:: Your task ::
Each line below from the one containing "through willow branches at home,<br />" through the one containing "The light of countless stars.</p>" is to be given again exactly, and no line outside that span.
Given information Block Start
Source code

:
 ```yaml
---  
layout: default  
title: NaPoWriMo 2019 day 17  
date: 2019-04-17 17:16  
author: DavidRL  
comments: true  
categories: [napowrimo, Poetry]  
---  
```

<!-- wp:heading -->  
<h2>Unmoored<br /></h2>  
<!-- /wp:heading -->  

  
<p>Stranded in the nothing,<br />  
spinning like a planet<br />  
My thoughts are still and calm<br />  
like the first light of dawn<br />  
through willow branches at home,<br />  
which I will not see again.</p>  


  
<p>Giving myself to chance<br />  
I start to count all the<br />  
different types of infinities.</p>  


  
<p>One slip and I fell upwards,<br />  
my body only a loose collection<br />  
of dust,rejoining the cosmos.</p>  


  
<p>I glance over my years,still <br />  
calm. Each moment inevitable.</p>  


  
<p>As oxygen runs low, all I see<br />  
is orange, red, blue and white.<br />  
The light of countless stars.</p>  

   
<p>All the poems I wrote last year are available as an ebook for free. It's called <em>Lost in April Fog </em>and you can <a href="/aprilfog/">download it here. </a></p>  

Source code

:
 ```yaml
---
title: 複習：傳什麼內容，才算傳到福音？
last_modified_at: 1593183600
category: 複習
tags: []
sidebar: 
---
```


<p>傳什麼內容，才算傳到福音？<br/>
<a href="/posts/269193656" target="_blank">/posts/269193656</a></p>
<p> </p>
Given information Block End
:: Result of the exercise ::
through willow branches at home,<br />  
which I will not see again.</p>  


  
<p>Giving myself to chance<br />  
I start to count all the<br />  
different types of infinities.</p>  


  
<p>One slip and I fell upwards,<br />  
my body only a loose collection<br />  
of dust,rejoining the cosmos.</p>  


  
<p>I glance over my years,still <br />  
calm. Each moment inevitable.</p>  


  
<p>As oxygen runs low, all I see<br />  
is orange, red, blue and white.<br />  
The light of countless stars.</p>  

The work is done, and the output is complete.